Output verbatim the line with "inequality to the" together with every line beneath it, ending at the last line of the entries.

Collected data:
----------------------------------------

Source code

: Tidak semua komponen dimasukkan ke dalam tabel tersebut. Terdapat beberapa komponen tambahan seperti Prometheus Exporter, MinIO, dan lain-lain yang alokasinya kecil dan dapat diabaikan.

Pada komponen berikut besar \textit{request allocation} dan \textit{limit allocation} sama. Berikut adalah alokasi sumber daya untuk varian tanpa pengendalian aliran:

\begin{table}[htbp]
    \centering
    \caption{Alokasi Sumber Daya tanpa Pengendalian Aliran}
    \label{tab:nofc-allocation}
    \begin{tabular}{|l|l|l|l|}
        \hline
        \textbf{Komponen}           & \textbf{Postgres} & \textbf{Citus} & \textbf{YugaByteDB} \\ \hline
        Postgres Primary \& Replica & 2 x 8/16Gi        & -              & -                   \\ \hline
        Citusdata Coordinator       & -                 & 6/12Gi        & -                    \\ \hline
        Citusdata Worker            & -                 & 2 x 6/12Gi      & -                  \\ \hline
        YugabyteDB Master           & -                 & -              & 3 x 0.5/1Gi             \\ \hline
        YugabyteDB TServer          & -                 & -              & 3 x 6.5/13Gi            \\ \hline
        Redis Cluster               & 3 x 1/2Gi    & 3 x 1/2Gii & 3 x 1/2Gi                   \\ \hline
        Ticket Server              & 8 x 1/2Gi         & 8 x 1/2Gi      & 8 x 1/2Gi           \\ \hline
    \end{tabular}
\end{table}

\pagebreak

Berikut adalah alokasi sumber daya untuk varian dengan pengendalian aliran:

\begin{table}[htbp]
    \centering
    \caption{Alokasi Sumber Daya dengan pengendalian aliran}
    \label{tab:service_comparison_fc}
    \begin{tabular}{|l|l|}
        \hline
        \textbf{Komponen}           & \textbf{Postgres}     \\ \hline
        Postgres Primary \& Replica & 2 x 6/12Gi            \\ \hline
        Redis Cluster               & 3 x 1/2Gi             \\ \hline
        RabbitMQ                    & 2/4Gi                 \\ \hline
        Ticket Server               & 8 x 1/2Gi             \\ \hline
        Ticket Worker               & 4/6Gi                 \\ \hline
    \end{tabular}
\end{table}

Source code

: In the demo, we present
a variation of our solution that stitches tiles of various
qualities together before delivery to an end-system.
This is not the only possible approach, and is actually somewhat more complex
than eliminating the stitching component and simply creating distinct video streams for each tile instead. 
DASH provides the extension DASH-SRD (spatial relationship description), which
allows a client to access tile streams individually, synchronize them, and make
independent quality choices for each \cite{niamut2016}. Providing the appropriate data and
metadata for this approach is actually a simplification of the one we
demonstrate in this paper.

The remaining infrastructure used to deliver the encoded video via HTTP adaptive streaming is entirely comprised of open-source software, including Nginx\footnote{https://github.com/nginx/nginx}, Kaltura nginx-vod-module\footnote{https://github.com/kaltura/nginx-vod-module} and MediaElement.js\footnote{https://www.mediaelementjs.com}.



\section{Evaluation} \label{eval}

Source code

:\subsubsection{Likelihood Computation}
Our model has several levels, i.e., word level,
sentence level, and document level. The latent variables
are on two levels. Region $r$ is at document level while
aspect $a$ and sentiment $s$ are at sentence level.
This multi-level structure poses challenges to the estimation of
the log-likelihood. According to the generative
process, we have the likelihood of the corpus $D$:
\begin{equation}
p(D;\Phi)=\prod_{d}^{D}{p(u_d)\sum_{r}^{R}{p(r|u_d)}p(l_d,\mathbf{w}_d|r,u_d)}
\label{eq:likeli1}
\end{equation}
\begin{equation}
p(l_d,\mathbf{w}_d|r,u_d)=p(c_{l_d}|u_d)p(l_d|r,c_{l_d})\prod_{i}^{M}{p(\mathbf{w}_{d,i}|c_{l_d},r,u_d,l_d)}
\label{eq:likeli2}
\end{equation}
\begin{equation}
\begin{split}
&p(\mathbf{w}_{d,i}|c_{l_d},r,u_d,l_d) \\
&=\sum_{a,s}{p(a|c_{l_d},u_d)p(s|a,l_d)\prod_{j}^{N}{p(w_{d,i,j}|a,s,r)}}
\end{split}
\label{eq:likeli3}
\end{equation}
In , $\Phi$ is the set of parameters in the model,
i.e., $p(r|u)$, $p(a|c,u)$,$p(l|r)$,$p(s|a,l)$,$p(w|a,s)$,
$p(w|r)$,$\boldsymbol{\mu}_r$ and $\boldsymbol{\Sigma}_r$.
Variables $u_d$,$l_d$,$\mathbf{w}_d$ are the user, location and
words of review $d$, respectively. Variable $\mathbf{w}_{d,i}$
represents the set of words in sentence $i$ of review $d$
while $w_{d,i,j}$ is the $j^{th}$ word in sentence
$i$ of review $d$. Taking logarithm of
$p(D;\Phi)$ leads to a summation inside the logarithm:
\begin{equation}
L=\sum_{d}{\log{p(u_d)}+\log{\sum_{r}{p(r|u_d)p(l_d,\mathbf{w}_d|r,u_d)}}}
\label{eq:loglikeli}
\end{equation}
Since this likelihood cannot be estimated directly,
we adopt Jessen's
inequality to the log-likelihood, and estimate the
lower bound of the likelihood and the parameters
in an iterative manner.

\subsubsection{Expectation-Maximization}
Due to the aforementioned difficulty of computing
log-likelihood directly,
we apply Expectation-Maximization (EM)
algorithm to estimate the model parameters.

----------------------------------------

Answer box:
inequality to the log-likelihood, and estimate the
lower bound of the likelihood and the parameters
in an iterative manner.

\subsubsection{Expectation-Maximization}
Due to the aforementioned difficulty of computing
log-likelihood directly,
we apply Expectation-Maximization (EM)
algorithm to estimate the model parameters.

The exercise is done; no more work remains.